*What you will do:* Would you please copy each line of the data in which the string "values" occurs?

*Records:*

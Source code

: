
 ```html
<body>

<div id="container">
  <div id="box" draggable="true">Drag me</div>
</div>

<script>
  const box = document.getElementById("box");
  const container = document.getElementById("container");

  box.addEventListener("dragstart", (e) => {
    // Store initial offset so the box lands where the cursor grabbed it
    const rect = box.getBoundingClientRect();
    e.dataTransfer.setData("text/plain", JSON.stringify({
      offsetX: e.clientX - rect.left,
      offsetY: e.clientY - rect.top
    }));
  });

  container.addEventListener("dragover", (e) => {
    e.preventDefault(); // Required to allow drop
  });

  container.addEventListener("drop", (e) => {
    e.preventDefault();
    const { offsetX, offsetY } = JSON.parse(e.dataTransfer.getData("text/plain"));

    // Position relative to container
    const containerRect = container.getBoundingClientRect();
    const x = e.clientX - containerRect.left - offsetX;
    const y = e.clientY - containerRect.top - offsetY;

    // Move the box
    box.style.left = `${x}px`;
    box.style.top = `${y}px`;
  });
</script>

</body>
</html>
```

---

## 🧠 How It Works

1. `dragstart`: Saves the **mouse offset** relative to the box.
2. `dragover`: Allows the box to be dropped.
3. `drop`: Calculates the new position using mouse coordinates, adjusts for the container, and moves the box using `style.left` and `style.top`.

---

...

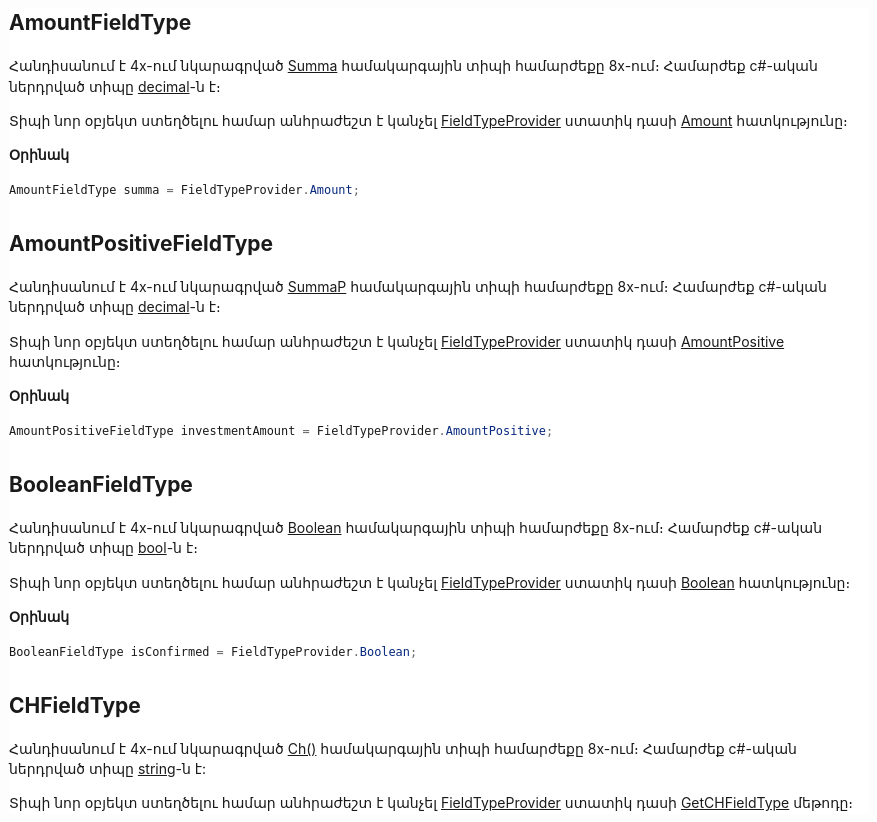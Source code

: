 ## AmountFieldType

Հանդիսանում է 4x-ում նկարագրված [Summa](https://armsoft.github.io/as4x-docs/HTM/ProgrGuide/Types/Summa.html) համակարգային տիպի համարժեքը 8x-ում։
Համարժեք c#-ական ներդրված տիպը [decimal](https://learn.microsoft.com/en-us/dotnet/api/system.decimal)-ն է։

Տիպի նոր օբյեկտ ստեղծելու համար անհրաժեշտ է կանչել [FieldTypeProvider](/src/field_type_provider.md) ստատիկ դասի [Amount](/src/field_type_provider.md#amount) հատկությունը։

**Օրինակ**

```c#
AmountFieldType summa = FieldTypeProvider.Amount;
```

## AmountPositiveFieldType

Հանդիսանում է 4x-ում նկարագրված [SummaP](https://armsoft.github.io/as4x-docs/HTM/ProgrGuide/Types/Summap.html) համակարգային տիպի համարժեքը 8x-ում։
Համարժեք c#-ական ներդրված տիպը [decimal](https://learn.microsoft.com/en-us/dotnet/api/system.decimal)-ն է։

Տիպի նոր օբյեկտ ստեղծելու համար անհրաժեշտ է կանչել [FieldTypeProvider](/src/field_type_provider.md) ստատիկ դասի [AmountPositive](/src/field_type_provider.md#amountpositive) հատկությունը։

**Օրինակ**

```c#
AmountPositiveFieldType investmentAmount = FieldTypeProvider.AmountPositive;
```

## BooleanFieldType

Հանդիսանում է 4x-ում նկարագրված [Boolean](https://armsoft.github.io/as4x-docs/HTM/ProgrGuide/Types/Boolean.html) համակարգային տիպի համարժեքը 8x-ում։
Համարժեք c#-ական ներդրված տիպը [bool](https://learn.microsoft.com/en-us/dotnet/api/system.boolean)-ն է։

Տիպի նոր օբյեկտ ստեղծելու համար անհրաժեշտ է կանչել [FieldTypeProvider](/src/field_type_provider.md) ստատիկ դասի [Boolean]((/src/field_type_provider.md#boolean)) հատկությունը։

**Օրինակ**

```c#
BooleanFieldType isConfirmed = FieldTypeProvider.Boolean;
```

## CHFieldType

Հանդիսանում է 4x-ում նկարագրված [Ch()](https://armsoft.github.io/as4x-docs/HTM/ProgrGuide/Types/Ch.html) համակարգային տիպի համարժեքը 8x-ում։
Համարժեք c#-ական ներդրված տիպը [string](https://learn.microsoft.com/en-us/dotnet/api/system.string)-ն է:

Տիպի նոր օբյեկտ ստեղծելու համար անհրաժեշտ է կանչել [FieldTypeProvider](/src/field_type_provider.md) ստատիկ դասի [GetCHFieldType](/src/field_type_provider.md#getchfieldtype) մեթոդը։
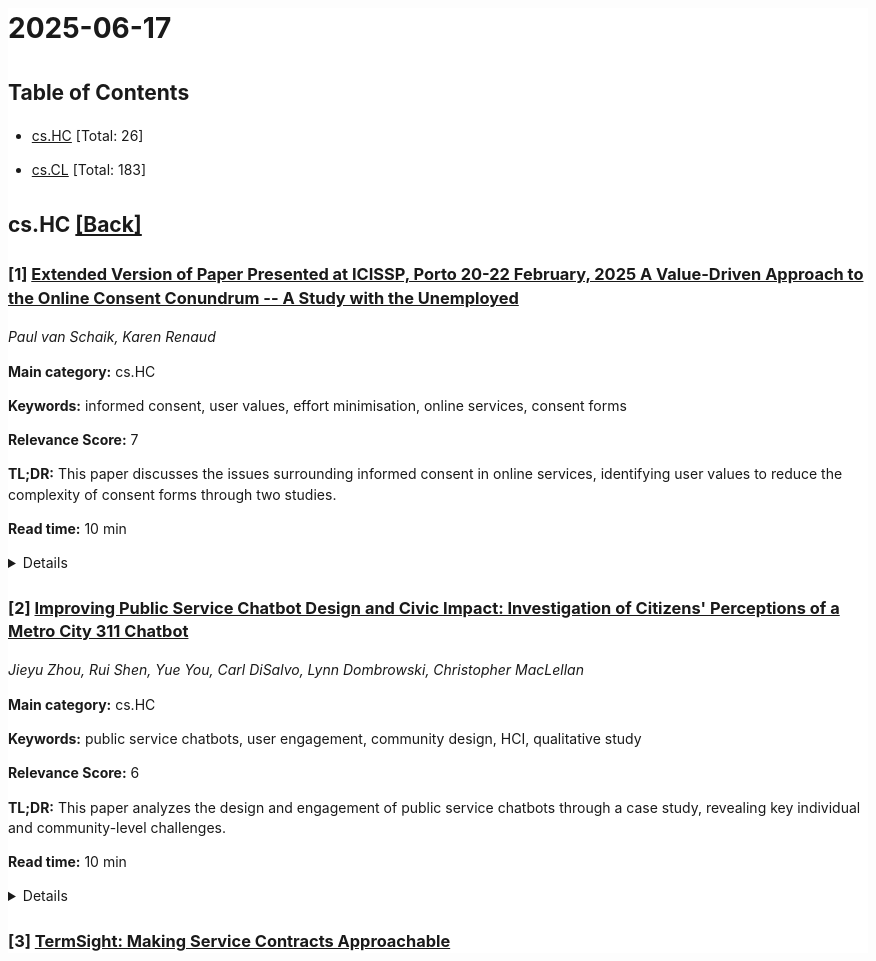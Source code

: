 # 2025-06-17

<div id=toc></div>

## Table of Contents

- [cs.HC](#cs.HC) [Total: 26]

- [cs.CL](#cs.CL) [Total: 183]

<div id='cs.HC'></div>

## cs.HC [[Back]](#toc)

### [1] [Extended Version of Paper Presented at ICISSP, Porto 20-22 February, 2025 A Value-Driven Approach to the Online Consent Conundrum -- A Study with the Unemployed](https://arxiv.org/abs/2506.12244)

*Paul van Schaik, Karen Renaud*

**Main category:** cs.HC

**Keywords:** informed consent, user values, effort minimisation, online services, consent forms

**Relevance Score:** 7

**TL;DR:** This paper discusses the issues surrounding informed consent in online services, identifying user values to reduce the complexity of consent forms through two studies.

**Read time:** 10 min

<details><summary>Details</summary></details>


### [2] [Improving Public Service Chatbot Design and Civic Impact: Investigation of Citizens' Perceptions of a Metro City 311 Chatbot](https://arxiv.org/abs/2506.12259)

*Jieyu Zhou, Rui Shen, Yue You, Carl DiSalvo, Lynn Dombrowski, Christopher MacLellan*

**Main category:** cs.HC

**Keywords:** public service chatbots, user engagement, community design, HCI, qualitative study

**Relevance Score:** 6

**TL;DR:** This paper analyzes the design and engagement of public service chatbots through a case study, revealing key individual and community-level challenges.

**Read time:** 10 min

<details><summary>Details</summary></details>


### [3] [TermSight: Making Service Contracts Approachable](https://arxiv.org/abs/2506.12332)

--

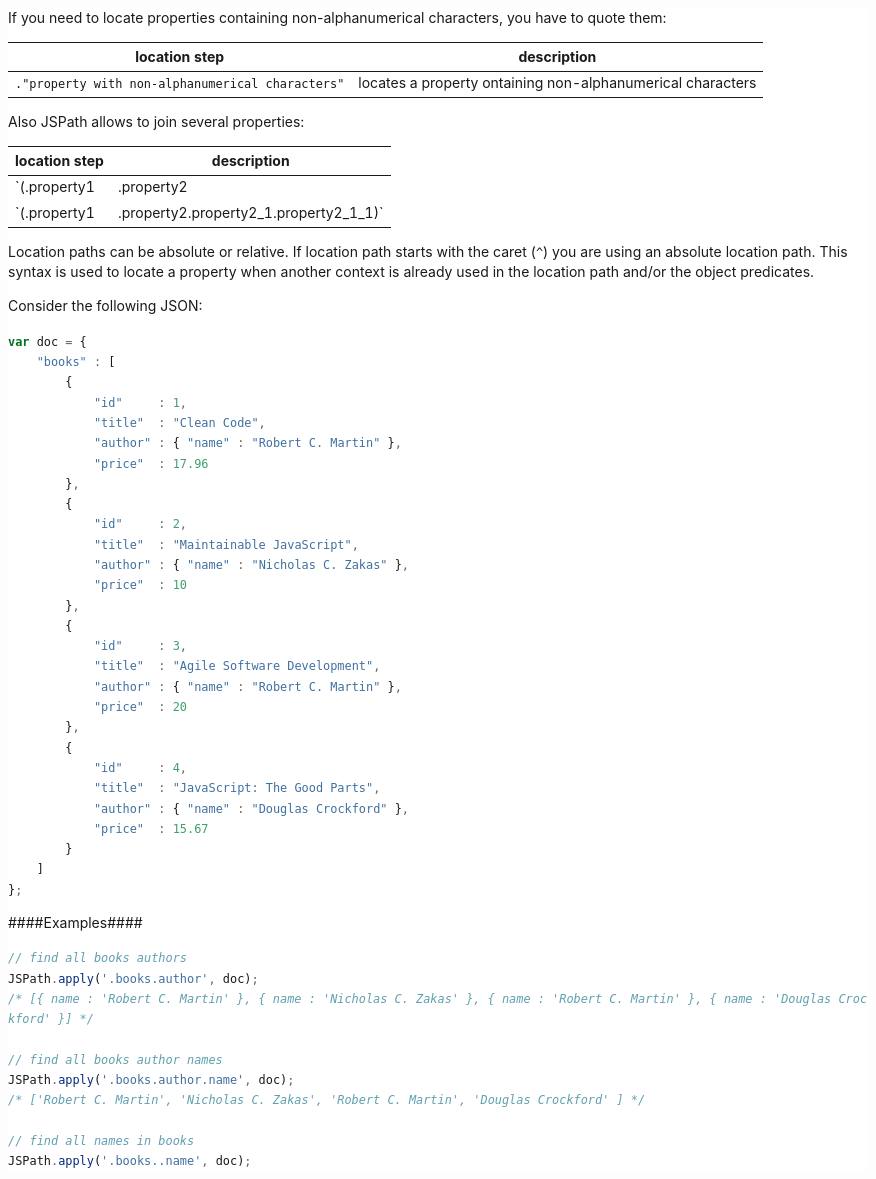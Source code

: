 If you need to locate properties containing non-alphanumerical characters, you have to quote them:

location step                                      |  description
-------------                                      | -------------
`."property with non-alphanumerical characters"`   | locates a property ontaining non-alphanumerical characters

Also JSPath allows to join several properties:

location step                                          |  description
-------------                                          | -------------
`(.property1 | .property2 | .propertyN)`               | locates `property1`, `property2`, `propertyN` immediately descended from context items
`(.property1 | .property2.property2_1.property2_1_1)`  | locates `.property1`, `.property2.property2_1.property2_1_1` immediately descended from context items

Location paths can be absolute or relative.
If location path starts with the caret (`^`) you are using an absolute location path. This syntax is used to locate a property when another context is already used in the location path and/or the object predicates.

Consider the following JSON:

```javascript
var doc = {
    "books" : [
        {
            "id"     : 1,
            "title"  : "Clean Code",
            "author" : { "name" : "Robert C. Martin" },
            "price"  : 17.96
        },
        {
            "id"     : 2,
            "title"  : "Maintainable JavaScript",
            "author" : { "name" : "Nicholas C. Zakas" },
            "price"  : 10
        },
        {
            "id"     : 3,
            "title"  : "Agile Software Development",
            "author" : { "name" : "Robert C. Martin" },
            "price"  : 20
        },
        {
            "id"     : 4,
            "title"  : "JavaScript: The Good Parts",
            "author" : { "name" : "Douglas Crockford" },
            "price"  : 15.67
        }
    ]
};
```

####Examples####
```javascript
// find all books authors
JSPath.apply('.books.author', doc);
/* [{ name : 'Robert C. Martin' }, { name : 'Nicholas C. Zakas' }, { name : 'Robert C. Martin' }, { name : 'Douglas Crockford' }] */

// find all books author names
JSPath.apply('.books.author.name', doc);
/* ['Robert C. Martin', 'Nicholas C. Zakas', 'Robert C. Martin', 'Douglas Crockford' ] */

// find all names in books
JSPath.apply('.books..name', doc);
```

*Your solution:*
**Keywords:** informed consent, user values, effort minimisation, online services, consent forms
**TL;DR:** This paper discusses the issues surrounding informed consent in online services, identifying user values to reduce the complexity of consent forms through two studies.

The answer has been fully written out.